Problem requirements. Line for line, return the data exactly, omitting all pictures.

[Dataset entries]
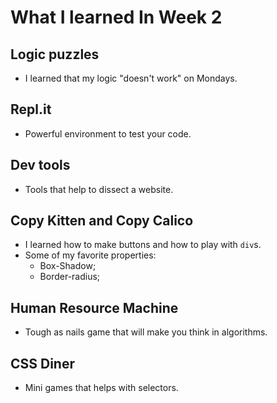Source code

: # What I learned In Week 2
## Logic puzzles
* I learned that my logic "doesn't work" on Mondays. 
## Repl.it
* Powerful environment to test your code.
## Dev tools
* Tools that help to dissect a website.
## Copy Kitten and Copy Calico
* I learned how to make buttons and how to play with `div`s.
* Some of my favorite properties:
    * Box-Shadow;
    * Border-radius; 
## Human Resource Machine
* Tough as nails game that will make you think in algorithms.
## CSS Diner
* Mini games that helps with selectors.
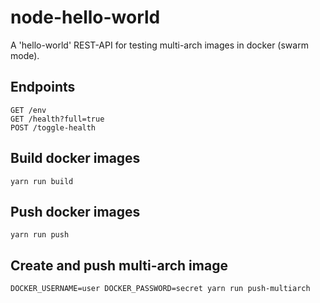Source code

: # node-hello-world

A 'hello-world' REST-API for testing multi-arch images in docker (swarm mode).

## Endpoints

    GET /env
    GET /health?full=true
    POST /toggle-health

## Build docker images

    yarn run build

## Push docker images

    yarn run push

## Create and push multi-arch image

    DOCKER_USERNAME=user DOCKER_PASSWORD=secret yarn run push-multiarch
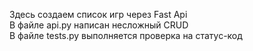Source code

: Здесь создаем список игр через Fast Api <br />
В файле api.py написан несложный CRUD <br />
В файле tests.py выполняется проверка на статус-код <br />
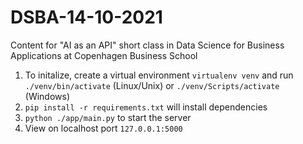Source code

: # DSBA-14-10-2021

Content for "AI as an API" short class in Data Science for Business Applications at Copenhagen Business School 

1. To initalize, create a virtual environment `virtualenv venv` and run `./venv/bin/activate` (Linux/Unix) or `./venv/Scripts/activate` (Windows)
2. `pip install -r requirements.txt` will install dependencies
3. `python ./app/main.py` to start the server
4. View on localhost port `127.0.0.1:5000`
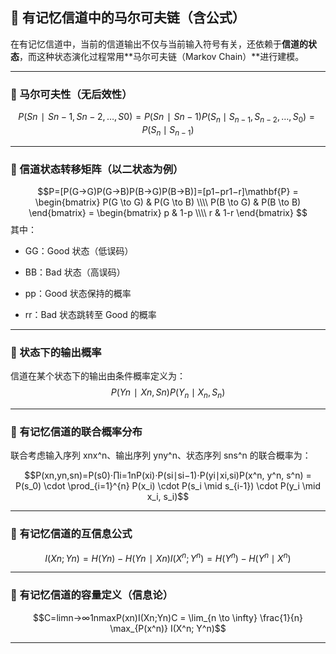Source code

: ## 📘 有记忆信道中的马尔可夫链（含公式）

在有记忆信道中，当前的信道输出不仅与当前输入符号有关，还依赖于**信道的状态**，而这种状态演化过程常用**马尔可夫链（Markov Chain）**进行建模。

---

### 🔹 马尔可夫性（无后效性）

$$P(Sn∣Sn−1,Sn−2,…,S0)=P(Sn∣Sn−1)P(S_n \mid S_{n-1}, S_{n-2}, \dots, S_0) = P(S_n \mid S_{n-1})$$

---

### 🔹 信道状态转移矩阵（以二状态为例）

$$P=[P(G→G)P(G→B)P(B→G)P(B→B)]=[p1−pr1−r]\mathbf{P} = \begin{bmatrix} P(G \to G) & P(G \to B) \\\\ P(B \to G) & P(B \to B) \end{bmatrix} = \begin{bmatrix} p & 1-p \\\\ r & 1-r \end{bmatrix}
$$
其中：

- GG：Good 状态（低误码）
    
- BB：Bad 状态（高误码）
    
- pp：Good 状态保持的概率
    
- rr：Bad 状态跳转至 Good 的概率
    

---

### 🔹 状态下的输出概率

信道在某个状态下的输出由条件概率定义为：
$$
P(Yn∣Xn,Sn)P(Y_n \mid X_n, S_n)$$

---

### 🔹 有记忆信道的联合概率分布

联合考虑输入序列 xnx^n、输出序列 yny^n、状态序列 sns^n 的联合概率为：

$$P(xn,yn,sn)=P(s0)⋅∏i=1nP(xi)⋅P(si∣si−1)⋅P(yi∣xi,si)P(x^n, y^n, s^n) = P(s_0) \cdot \prod_{i=1}^{n} P(x_i) \cdot P(s_i \mid s_{i-1}) \cdot P(y_i \mid x_i, s_i)$$

---

### 🔹 有记忆信道的互信息公式

$$I(Xn;Yn)=H(Yn)−H(Yn∣Xn)I(X^n; Y^n) = H(Y^n) - H(Y^n \mid X^n)$$

---

### 🔹 有记忆信道的容量定义（信息论）

$$C=lim⁡n→∞1nmax⁡P(xn)I(Xn;Yn)C = \lim_{n \to \infty} \frac{1}{n} \max_{P(x^n)} I(X^n; Y^n)$$

---

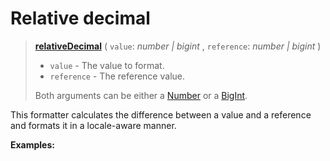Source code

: <script setup>
  import DemoValueFormatter from '../../DemoValueFormatter.vue';
  import { demos } from '../preconfigured-formatters';
</script>

# Relative decimal <Badge type="info" text="@localizer/format" />

> **[relativeDecimal](../../../api/_localizer/format/relativeDecimal/index.md)** ( `value`: _number | bigint_ , `reference`: _number | bigint_ )
>
> - `value` - The value to format.
> - `reference` - The reference value.
>
> Both arguments can be either a [Number](https://developer.mozilla.org/en-US/docs/Web/JavaScript/Reference/Global_Objects/Number) or a [BigInt](https://developer.mozilla.org/en-US/docs/Web/JavaScript/Reference/Global_Objects/BigInt).

This formatter calculates the difference between a value and a reference and formats it in a locale-aware manner.

**Examples:**

<DemoValueFormatter :demo="demos.relativeDecimal"/>
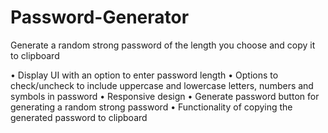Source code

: # Password-Generator
Generate a random strong password of the length you choose and copy it to clipboard

• Display UI with an option to enter password length
• Options to check/uncheck to include uppercase and lowercase letters, numbers and symbols in password
• Responsive design
• Generate password button for generating a random strong password
• Functionality of copying the generated password to clipboard
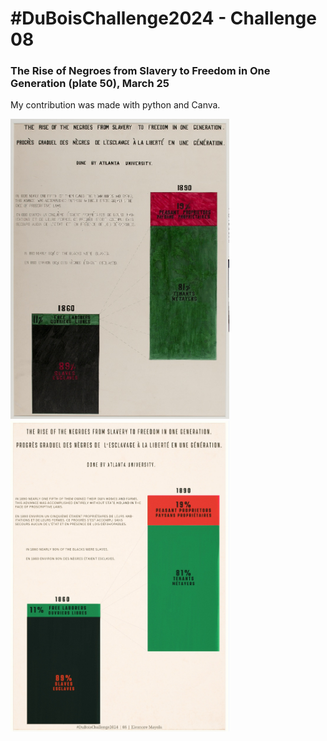 # #DuBoisChallenge2024 - Challenge 08
### The Rise of Negroes from Slavery to Freedom in One Generation (plate 50), March 25

My contribution was made with python and Canva.

<div>
<img src="original-plate-50.jpg" alt="Original plate 50" width="350"/>
<img src="duboischallenge2024_08_emayola.jpg" alt="reproduction of plate 50" width="350"/>
</div>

Result of the exercise.
Source code

: # What I learned In Week 2
## Logic puzzles
* I learned that my logic "doesn't work" on Mondays. 
## Repl.it
* Powerful environment to test your code.
## Dev tools
* Tools that help to dissect a website.
## Copy Kitten and Copy Calico
* I learned how to make buttons and how to play with `div`s.
* Some of my favorite properties:
    * Box-Shadow;
    * Border-radius; 
## Human Resource Machine
* Tough as nails game that will make you think in algorithms.
## CSS Diner
* Mini games that helps with selectors.
Source code

: # node-hello-world

A 'hello-world' REST-API for testing multi-arch images in docker (swarm mode).

## Endpoints

    GET /env
    GET /health?full=true
    POST /toggle-health

## Build docker images

    yarn run build

## Push docker images

    yarn run push

## Create and push multi-arch image

    DOCKER_USERNAME=user DOCKER_PASSWORD=secret yarn run push-multiarch
Source code

: Здесь создаем список игр через Fast Api <br />
В файле api.py написан несложный CRUD <br />
В файле tests.py выполняется проверка на статус-код <br />
Source code

: # DSBA-14-10-2021

Content for "AI as an API" short class in Data Science for Business Applications at Copenhagen Business School 

1. To initalize, create a virtual environment `virtualenv venv` and run `./venv/bin/activate` (Linux/Unix) or `./venv/Scripts/activate` (Windows)
2. `pip install -r requirements.txt` will install dependencies
3. `python ./app/main.py` to start the server
4. View on localhost port `127.0.0.1:5000`
Source code

: ## 📘 有记忆信道中的马尔可夫链（含公式）

在有记忆信道中，当前的信道输出不仅与当前输入符号有关，还依赖于**信道的状态**，而这种状态演化过程常用**马尔可夫链（Markov Chain）**进行建模。

---

### 🔹 马尔可夫性（无后效性）

$$P(Sn∣Sn−1,Sn−2,…,S0)=P(Sn∣Sn−1)P(S_n \mid S_{n-1}, S_{n-2}, \dots, S_0) = P(S_n \mid S_{n-1})$$

---

### 🔹 信道状态转移矩阵（以二状态为例）

$$P=[P(G→G)P(G→B)P(B→G)P(B→B)]=[p1−pr1−r]\mathbf{P} = \begin{bmatrix} P(G \to G) & P(G \to B) \\\\ P(B \to G) & P(B \to B) \end{bmatrix} = \begin{bmatrix} p & 1-p \\\\ r & 1-r \end{bmatrix}
$$
其中：

- GG：Good 状态（低误码）
    
- BB：Bad 状态（高误码）
    
- pp：Good 状态保持的概率
    
- rr：Bad 状态跳转至 Good 的概率
    

---

### 🔹 状态下的输出概率

信道在某个状态下的输出由条件概率定义为：
$$
P(Yn∣Xn,Sn)P(Y_n \mid X_n, S_n)$$

---

### 🔹 有记忆信道的联合概率分布

联合考虑输入序列 xnx^n、输出序列 yny^n、状态序列 sns^n 的联合概率为：

$$P(xn,yn,sn)=P(s0)⋅∏i=1nP(xi)⋅P(si∣si−1)⋅P(yi∣xi,si)P(x^n, y^n, s^n) = P(s_0) \cdot \prod_{i=1}^{n} P(x_i) \cdot P(s_i \mid s_{i-1}) \cdot P(y_i \mid x_i, s_i)$$

---

### 🔹 有记忆信道的互信息公式

$$I(Xn;Yn)=H(Yn)−H(Yn∣Xn)I(X^n; Y^n) = H(Y^n) - H(Y^n \mid X^n)$$

---

### 🔹 有记忆信道的容量定义（信息论）

$$C=lim⁡n→∞1nmax⁡P(xn)I(Xn;Yn)C = \lim_{n \to \infty} \frac{1}{n} \max_{P(x^n)} I(X^n; Y^n)$$

---

Source code

: <script setup>
  import DemoValueFormatter from '../../DemoValueFormatter.vue';
  import { demos } from '../preconfigured-formatters';
</script>

# Relative decimal <Badge type="info" text="@localizer/format" />

> **[relativeDecimal](../../../api/_localizer/format/relativeDecimal/index.md)** ( `value`: _number | bigint_ , `reference`: _number | bigint_ )
>
> - `value` - The value to format.
> - `reference` - The reference value.
>
> Both arguments can be either a [Number](https://developer.mozilla.org/en-US/docs/Web/JavaScript/Reference/Global_Objects/Number) or a [BigInt](https://developer.mozilla.org/en-US/docs/Web/JavaScript/Reference/Global_Objects/BigInt).

This formatter calculates the difference between a value and a reference and formats it in a locale-aware manner.

**Examples:**

<DemoValueFormatter :demo="demos.relativeDecimal"/>
Source code

: # Password-Generator
Generate a random strong password of the length you choose and copy it to clipboard

• Display UI with an option to enter password length
• Options to check/uncheck to include uppercase and lowercase letters, numbers and symbols in password
• Responsive design
• Generate password button for generating a random strong password
• Functionality of copying the generated password to clipboard
 # #DuBoisChallenge2024 - Challenge 08
### The Rise of Negroes from Slavery to Freedom in One Generation (plate 50), March 25

My contribution was made with python and Canva.

<div>
<img src="original-plate-50.jpg" alt="Original plate 50" width="350"/>
<img src="duboischallenge2024_08_emayola.jpg" alt="reproduction of plate 50" width="350"/>
</div>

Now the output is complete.